Covidotico sembre semplicemente un po’ scomodo da pensare. Mentre covidico potrebbe avere dalla sua l’assonanza con rachitico, in cui la terminazione, in realtà, fa corpo con la parola, che è un cultismo, in particolare un grecismo settecentesco, da rhachítēs, aggettivo di relazione di rháchis ‘spina dorsale’. Potremmo pensare anche a bulimico, anoressico: in questo caso la serie in –ico, con motivazioni etimologiche certamente non coerenti rispetto a quella che bisognerebbe supporre per covidico (< *covidìa), esprime però una possibilità più semplice di accoglienza dell’eventuale neologismo covidico, per semplice analogia: analogia, la grande macchina livellatrice che agisce spesso come una forza creatrice all’interno del sistema lingua, impipandosene delle costruzioni logiche dei grammatici.
Meglio “covidico”, dunque, di “covidotico”. Sicuramente è preferibile a “covidoso” il cui significato acquisito storicamente non è il caso di scalzare.
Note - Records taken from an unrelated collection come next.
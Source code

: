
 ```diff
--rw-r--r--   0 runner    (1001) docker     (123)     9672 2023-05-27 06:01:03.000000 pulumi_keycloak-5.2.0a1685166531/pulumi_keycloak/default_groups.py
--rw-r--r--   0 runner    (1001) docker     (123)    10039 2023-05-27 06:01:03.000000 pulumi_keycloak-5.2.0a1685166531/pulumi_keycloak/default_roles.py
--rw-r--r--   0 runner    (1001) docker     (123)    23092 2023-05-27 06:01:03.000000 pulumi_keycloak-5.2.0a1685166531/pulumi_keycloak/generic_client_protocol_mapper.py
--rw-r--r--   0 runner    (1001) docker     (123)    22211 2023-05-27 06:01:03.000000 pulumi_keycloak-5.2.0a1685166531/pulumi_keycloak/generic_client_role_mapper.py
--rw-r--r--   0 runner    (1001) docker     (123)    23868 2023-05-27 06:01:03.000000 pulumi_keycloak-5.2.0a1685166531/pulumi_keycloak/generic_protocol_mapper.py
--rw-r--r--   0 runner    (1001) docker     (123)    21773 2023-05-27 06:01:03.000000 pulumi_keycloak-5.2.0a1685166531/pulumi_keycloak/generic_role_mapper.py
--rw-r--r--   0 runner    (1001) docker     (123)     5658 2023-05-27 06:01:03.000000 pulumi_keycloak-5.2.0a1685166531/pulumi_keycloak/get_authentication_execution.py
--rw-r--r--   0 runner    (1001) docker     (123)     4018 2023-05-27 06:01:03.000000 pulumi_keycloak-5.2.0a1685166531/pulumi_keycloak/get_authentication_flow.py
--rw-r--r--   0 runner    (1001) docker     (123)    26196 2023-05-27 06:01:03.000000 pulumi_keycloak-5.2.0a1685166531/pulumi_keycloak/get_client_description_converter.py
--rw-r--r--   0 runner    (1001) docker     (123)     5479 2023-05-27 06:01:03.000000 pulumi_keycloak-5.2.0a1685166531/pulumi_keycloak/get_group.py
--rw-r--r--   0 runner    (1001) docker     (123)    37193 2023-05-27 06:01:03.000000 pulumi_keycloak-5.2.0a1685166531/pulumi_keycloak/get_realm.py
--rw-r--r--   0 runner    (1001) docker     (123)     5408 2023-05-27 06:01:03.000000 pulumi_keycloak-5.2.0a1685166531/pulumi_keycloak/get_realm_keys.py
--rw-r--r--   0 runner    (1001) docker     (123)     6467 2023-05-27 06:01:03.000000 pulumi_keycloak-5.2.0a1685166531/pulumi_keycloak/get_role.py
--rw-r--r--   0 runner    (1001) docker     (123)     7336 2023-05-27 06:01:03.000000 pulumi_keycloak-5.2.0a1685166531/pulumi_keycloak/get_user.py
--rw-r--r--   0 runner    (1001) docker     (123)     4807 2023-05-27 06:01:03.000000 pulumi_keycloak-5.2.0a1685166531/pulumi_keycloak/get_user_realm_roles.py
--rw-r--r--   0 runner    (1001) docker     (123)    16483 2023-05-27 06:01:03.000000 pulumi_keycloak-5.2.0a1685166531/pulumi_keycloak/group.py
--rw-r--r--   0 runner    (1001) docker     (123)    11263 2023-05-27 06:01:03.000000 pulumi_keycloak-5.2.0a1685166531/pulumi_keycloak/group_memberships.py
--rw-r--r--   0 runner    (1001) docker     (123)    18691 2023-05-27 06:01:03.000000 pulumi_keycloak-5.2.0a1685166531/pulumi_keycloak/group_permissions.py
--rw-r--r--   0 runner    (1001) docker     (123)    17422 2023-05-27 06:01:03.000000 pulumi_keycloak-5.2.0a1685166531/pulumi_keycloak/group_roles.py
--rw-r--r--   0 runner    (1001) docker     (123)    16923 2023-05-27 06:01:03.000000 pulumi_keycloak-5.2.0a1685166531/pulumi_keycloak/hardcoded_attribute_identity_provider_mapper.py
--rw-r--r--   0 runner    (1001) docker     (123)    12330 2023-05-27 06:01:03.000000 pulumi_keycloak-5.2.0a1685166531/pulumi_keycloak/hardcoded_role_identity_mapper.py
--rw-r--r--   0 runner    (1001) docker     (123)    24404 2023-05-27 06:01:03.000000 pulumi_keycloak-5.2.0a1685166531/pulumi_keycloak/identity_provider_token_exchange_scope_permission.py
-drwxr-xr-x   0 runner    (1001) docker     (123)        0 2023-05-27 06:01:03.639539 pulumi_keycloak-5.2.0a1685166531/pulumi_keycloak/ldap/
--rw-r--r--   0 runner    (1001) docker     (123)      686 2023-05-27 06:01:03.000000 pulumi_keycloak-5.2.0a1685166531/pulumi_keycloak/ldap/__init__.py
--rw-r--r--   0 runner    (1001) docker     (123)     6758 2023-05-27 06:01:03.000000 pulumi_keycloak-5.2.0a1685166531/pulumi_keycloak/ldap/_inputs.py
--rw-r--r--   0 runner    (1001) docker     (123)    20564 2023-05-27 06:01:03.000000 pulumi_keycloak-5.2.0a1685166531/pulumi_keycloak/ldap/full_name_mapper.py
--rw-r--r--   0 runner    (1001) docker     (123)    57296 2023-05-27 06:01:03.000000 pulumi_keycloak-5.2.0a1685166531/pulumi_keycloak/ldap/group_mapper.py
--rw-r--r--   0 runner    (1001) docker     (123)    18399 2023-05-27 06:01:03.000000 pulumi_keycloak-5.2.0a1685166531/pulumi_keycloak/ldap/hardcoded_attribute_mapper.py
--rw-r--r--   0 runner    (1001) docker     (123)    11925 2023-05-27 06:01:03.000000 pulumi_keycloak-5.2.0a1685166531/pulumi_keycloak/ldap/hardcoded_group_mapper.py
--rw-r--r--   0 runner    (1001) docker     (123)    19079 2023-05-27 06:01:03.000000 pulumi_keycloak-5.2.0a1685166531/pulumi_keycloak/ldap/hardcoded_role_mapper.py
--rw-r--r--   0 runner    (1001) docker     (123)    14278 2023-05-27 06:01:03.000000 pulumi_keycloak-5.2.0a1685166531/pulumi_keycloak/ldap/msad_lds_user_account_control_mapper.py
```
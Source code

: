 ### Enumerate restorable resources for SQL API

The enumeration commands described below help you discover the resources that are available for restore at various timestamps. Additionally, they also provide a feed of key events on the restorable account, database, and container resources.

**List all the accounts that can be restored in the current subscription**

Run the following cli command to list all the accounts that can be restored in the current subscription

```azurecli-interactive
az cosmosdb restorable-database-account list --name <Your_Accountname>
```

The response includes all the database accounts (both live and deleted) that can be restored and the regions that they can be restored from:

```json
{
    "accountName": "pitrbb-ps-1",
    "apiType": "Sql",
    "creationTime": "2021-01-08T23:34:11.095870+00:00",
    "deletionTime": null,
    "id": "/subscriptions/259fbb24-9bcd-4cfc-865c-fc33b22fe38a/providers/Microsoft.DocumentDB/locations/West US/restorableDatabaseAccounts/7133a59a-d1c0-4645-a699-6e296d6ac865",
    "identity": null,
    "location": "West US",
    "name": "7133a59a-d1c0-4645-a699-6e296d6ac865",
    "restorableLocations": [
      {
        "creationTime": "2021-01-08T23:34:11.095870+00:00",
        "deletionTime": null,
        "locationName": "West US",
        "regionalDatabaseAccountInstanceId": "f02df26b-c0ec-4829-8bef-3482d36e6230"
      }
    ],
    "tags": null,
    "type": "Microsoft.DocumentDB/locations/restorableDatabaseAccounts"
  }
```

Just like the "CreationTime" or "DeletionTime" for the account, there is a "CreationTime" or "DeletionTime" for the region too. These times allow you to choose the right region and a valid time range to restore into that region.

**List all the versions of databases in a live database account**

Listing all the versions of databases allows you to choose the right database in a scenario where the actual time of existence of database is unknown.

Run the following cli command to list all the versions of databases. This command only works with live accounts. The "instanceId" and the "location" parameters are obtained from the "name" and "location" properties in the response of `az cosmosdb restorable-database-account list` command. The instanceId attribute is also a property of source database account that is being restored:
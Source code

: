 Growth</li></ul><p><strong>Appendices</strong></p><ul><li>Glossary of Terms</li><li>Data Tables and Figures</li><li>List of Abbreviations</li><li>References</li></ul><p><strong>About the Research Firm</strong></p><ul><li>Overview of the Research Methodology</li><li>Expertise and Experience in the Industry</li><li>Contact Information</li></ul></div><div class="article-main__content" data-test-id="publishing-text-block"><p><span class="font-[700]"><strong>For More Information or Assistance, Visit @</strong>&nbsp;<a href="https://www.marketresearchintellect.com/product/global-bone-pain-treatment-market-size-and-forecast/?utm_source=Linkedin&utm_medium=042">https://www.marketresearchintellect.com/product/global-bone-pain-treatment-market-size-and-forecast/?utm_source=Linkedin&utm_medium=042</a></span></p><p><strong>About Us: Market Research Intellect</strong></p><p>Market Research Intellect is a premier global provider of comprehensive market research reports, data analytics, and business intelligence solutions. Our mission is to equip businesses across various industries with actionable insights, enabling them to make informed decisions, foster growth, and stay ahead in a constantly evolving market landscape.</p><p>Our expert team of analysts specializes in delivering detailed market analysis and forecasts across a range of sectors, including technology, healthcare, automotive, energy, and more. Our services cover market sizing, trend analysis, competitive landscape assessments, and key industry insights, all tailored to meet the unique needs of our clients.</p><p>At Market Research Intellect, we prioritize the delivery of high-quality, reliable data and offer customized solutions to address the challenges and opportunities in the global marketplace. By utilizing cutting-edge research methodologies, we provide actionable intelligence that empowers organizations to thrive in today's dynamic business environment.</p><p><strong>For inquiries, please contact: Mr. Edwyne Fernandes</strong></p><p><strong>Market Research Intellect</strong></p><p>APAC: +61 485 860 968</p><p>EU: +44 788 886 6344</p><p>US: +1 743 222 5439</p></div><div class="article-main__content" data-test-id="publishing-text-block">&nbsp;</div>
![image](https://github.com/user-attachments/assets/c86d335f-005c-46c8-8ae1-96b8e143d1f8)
Mi immagino, però, qualche complottista decerebrato a cui dovesse capitare di imbattersi nella Cronica del Villani (poco probabile, a dire la verità): “Vedete? Il Covid esisteva già nel Trecento. E non cie lo dikono!”. Del resto, è così che funziona la macchina semiotica complottista. Basta rilevare una analogia, una somiglianza, una affinità, anche solo letterale, qualsiasi sia la fonte; inserirla in un sistema di pensiero precostituito, infischiandosene di anacronismi e senso critico; renderla compatibile con una tesi, per quanto estrema e priva di solide basi, e il gioco è fatto. La teoria complottista si rafforza e non c’è niente che possa contraddirla perché chi contraddice è sempre “asservito ai poteri forti” e non vede ciò che “solo chi è libero” è in grado di vedere.
Il buon Villani non immaginava certamente che il suo “covidoso” potesse essere adoperato in un significato diverso da quello che aveva ai suoi tempi. Se succederà, non potrà farci nulla. Se della sua opera si impossesserà, però un complottista, con l’intenzione di stravolgerne fatti e interpretazioni, toccherebbe a noi contemporanei reagire, segnalando cantonate e impossibili forzature. O almeno evitando di condividere sui social.